Polish government plans to revive Norway gas link

Poland’s government has announced plans to revive the project to build a gas link to Norway, reportedly making a final investment decision on the planned construction of a gas connection to the Norwegian shelf in 2018, a Polish government official said.
Polish government plans to revive Norway gas link

Hundvåg, Norway (L.C. Nøttaasen, CC BY)

The proposed project – which was first discussed at the end of 1990s – would ship gas from the Norwegian continental shelf to Poland via Denmark. The plan is to have the link ready by 2022 when the long-term agreement on gas supplies with Russia’s Gazprom terminates.

It would consist of a new pipeline between Denmark and Poland, known as the Baltic Pipe, and an infrastructure upgrade between Denmark and Norway.
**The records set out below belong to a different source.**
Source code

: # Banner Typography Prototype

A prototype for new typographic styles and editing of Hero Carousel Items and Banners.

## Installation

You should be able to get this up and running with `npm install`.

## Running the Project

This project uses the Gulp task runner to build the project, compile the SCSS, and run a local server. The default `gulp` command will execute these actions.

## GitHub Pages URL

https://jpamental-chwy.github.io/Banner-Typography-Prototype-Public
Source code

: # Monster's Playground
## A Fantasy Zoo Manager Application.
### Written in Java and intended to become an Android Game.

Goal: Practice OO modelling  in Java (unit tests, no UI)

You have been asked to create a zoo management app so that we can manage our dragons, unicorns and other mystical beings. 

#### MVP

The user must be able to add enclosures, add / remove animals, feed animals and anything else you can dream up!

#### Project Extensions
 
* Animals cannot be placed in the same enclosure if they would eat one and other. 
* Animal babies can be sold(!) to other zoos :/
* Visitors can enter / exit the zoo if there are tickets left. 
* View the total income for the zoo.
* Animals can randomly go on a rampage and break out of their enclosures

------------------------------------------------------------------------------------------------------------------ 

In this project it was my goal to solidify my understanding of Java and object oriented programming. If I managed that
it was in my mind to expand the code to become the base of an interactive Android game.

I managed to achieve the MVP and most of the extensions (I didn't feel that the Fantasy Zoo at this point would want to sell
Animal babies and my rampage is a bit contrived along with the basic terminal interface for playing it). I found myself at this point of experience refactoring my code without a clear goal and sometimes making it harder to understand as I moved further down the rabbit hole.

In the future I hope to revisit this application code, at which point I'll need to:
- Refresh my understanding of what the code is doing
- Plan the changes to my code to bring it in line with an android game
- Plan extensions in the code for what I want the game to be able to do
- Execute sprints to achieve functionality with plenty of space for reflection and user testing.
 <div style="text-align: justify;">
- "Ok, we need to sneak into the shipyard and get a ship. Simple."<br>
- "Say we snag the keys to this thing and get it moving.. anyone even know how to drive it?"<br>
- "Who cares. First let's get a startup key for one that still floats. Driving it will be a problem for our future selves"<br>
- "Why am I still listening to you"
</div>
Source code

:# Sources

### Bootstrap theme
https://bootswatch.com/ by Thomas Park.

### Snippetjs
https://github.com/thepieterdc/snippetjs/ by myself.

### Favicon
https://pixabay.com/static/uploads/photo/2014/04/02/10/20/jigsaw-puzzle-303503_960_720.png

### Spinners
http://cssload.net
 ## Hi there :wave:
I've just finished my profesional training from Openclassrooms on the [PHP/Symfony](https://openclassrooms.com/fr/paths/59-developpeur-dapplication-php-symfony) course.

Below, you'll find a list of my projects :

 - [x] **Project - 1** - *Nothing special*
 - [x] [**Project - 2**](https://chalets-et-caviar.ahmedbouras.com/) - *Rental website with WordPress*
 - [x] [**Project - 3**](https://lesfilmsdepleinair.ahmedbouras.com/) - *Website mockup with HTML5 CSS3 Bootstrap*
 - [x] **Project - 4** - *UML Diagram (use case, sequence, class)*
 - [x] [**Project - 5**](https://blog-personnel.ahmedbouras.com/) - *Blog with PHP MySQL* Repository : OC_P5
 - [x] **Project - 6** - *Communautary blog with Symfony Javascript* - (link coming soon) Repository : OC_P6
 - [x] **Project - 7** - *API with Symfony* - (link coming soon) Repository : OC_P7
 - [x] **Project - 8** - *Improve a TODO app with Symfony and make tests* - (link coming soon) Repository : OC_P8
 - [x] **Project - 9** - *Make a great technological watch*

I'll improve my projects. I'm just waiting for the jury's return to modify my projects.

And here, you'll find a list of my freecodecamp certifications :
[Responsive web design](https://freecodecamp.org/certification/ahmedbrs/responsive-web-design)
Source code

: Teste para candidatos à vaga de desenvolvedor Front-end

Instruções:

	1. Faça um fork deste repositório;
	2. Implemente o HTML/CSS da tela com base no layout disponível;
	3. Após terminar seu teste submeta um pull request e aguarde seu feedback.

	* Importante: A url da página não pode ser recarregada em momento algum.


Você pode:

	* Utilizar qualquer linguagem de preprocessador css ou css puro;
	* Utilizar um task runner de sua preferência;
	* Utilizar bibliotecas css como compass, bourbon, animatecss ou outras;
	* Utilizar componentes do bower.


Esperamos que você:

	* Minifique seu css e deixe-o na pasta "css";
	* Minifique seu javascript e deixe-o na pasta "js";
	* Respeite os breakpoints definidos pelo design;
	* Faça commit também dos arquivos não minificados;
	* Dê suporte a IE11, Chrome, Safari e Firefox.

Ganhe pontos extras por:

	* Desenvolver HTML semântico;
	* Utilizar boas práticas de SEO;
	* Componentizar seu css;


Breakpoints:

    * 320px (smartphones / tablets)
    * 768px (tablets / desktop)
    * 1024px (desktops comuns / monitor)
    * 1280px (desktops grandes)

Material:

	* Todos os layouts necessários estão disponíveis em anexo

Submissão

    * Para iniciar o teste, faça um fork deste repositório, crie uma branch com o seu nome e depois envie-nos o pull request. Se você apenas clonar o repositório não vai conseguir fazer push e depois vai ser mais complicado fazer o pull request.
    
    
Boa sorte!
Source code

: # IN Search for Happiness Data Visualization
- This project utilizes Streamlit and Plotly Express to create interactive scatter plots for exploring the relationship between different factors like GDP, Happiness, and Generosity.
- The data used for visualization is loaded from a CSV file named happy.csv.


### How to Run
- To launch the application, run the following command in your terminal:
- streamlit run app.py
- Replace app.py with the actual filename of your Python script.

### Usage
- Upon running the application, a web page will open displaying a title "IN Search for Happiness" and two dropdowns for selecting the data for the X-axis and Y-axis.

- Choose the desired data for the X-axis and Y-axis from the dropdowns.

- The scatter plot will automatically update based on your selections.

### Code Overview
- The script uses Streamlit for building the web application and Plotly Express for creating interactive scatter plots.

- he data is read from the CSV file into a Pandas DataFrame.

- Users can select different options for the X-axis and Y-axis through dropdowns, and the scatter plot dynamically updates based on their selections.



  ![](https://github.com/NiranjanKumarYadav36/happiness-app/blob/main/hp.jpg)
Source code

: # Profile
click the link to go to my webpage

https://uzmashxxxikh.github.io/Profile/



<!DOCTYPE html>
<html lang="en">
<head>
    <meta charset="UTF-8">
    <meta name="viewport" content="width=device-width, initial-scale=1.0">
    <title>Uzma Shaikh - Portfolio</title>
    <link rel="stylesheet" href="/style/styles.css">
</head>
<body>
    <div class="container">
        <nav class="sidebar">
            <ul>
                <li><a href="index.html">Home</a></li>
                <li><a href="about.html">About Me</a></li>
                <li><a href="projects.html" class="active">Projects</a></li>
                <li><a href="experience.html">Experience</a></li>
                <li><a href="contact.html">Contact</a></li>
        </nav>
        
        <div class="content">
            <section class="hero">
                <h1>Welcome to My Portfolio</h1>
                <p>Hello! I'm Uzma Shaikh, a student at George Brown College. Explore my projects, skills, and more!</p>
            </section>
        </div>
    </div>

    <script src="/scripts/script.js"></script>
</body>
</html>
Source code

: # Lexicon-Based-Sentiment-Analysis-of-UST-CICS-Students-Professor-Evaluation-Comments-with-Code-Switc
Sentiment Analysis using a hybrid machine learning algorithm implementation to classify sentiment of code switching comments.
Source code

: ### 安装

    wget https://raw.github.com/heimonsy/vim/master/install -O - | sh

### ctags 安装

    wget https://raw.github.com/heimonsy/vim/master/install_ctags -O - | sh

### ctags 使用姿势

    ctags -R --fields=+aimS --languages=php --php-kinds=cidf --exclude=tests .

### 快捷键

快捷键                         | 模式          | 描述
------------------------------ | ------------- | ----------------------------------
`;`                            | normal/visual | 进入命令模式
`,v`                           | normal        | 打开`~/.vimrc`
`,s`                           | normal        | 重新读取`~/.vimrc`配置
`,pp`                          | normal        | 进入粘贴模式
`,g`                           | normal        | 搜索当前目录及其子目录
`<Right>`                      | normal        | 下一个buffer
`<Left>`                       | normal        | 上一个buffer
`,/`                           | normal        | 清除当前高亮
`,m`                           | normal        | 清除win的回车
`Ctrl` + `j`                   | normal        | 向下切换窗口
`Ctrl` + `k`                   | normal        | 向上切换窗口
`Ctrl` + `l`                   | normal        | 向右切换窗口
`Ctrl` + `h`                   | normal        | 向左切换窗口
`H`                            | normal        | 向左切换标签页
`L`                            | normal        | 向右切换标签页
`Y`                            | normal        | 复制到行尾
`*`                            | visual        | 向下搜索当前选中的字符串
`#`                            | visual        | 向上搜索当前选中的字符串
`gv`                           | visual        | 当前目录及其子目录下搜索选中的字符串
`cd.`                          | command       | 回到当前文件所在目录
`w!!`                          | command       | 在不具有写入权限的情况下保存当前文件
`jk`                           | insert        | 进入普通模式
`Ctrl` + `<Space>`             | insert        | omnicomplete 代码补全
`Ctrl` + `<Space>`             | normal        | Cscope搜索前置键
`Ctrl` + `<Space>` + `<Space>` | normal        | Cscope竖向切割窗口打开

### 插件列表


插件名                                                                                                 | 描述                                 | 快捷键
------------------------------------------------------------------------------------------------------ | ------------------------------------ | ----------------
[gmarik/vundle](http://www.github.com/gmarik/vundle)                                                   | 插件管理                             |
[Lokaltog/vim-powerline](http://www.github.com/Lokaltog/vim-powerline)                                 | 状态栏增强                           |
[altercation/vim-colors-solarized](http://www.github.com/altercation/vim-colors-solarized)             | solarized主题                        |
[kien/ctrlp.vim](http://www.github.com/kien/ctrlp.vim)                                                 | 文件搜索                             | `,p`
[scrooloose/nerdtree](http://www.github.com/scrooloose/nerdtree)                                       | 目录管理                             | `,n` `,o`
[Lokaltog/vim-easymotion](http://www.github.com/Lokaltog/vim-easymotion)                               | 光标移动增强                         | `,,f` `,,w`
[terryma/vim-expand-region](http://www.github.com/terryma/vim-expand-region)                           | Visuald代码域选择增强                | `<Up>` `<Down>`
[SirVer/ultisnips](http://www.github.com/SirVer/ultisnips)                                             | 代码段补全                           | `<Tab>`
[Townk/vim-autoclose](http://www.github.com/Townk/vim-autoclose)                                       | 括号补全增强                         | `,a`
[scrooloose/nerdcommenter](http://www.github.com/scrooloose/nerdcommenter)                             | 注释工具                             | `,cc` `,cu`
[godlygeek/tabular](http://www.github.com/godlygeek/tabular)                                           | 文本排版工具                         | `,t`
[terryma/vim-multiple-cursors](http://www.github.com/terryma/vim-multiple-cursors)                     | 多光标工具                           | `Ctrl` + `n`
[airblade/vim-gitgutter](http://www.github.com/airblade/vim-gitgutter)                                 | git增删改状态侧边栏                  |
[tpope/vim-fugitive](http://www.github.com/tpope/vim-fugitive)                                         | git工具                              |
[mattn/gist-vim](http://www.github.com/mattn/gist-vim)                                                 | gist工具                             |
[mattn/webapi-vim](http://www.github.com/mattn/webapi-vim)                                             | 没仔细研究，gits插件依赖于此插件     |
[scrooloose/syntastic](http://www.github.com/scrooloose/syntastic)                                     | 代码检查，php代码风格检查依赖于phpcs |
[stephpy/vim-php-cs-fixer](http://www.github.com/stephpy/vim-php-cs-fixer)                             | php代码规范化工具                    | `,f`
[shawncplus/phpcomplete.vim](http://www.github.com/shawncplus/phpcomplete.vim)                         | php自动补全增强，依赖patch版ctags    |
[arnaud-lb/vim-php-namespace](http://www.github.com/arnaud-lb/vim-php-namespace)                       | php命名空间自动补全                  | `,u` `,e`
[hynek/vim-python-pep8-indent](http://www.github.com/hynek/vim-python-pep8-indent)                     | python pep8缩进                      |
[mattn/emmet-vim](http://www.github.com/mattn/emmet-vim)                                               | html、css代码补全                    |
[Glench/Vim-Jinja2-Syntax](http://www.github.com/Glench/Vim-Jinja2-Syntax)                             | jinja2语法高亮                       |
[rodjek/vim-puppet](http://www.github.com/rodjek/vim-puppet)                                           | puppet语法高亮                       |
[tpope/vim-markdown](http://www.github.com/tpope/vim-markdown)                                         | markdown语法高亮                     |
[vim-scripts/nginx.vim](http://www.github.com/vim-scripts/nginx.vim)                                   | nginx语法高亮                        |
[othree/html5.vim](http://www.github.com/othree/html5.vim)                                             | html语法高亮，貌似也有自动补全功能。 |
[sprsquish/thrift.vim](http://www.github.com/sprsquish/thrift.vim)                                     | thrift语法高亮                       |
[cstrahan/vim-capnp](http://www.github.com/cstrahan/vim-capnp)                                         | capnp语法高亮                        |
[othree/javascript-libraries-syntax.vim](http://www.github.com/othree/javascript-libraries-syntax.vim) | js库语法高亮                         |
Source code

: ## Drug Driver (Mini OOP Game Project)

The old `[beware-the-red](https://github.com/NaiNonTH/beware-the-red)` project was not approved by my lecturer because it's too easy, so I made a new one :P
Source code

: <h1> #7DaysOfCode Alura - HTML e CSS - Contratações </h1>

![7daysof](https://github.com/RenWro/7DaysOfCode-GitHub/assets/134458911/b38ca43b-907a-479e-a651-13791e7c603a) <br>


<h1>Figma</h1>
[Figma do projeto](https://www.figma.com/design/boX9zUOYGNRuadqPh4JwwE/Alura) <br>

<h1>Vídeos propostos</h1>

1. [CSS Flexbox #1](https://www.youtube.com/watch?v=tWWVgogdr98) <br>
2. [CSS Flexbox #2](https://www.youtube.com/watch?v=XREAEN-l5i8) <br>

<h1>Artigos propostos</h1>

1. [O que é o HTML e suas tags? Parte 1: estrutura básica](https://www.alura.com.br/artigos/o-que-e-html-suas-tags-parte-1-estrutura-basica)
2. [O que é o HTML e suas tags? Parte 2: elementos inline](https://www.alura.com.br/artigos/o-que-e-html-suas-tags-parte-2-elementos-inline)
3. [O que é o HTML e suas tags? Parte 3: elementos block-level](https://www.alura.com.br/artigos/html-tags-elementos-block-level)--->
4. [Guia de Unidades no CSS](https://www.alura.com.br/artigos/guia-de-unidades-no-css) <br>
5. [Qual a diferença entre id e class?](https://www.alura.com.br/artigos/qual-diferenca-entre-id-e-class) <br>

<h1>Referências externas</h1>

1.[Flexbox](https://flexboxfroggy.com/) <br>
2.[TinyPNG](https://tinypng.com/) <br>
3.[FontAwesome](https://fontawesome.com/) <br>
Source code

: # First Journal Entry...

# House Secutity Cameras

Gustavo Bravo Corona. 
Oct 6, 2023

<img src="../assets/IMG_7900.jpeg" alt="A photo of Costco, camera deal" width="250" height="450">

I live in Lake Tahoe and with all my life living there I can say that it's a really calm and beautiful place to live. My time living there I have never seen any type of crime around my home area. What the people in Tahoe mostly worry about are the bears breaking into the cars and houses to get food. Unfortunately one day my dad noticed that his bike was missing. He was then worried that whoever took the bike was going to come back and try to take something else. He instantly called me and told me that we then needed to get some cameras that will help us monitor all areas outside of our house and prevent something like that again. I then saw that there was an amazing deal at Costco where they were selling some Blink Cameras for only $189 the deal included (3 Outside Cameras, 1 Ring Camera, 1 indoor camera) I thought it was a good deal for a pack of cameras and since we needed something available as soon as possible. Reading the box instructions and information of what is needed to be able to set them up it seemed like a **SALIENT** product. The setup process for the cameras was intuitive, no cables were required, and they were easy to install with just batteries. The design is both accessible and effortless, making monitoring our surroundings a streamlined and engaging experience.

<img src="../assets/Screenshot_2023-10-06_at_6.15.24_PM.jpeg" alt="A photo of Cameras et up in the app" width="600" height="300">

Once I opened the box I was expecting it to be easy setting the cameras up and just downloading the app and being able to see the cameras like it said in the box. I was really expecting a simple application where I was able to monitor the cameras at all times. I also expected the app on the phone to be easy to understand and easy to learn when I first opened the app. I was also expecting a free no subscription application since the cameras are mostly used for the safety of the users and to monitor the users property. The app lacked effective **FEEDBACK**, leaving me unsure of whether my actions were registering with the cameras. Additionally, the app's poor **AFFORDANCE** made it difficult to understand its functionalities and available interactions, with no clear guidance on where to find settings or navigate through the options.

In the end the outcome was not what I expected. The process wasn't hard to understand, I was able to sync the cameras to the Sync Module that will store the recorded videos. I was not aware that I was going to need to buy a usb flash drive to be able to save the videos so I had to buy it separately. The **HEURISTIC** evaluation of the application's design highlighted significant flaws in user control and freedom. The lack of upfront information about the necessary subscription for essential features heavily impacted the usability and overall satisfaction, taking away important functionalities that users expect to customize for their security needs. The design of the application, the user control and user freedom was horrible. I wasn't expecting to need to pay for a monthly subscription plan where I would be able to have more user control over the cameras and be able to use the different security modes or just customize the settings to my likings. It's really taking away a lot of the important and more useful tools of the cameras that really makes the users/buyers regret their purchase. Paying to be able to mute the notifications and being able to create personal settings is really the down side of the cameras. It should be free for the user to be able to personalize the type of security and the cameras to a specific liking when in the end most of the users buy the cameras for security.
This is a part of Warsaw’s larger energy security plan known as Northern Gate, which also includes the country’s new liquid natural gas terminal that began operations last summer. It has a capacity of 5 billion cubic meters (bcm) of gas a year. Poland has started its first liquefied natural gas (LNG) terminal in Świnoujście on the Baltic coast in June 2016.

Poland imports most of the 15 bcm of gas it consumes from Russia’s Gazprom. Increased tensions with Russia over its plans to build the Nord Stream 2 gas pipeline to Germany is driving Poland to revive the stalled pipeline project with Norway. “We are going to replace supplies from the east with other sources,” Piotr Naimski, , who is in charge of strategic energy infrastructure at the Polish prime minister’s office, said. “Our government is not eager to extend this contract.”

The region, together with the European Commission, has been critical of Russia’s Nord Stream 2 project, which would see Gazprom double its pipeline capacity to Germany under the Baltic Sea, bypassing the traditional route across Ukraine.

“This is in competition with the Nord Stream 2 project,” Naimski said. “The most important for us in Poland is to proceed with the idea of our own project and persuade our neighbors to diversify supplies.”

The pipeline would transport up to 10 bcm of gas, about the same as Poland receives from Russia today, accounting for about three-quarters of the country’s gas needs.

Norway said it is open to the idea, although it said existing capacity is enough to handle gas flows. Norway supplies about a quarter of the EU’s gas, most of it to Germany, the UK, Belgium and France.

Brussels has already selected the proposed Polish-Danish interconnection as one of the EU’s priority infrastructure projects, making it eligible for EU funding. Baltic Pipe is currently undergoing a feasibility study. The plan assumes that part of the link will be the Baltic Pipe – a gas connection linking Poland and Denmark.

Naimski said the feasibility study recently completed by Poland and Denmark’s gas grid operators – Gaz-System and Energinet.dk, has indicated the Baltic Pipe would be feasible. „The investment decision will be taken in 2018,” he told reporters.

Polish gas TSO – Gas Transmission Operator GAZ-SYSTEM and the Danish gas TSO – Energinet.dk are currently conducting a feasibility (co-financed by the EU under the CEF Program) on the potential construction of a gas pipeline linking Poland, Denmark and Norway.

The move would integrate the Danish-Swedish and Polish gas markets by bidirectional trading with the aim of ensuring increased price convergence, strengthen regional security of supply by providing access to Norwegian gas for the Danish-Swedish and Polish gas markets and additionally for the markets in the wider Central and Eastern Europe.

The project includes a link between Poland and Denmark – the Baltic Pipe – is considered a project of common interest signifying that the project is essential for completing the European internal energy market and for reaching the EU’s energy policy objectives of affordable, secure and sustainable energy.

The Norwegian system operator Gassco is contributing to the analysis of the relevant elements.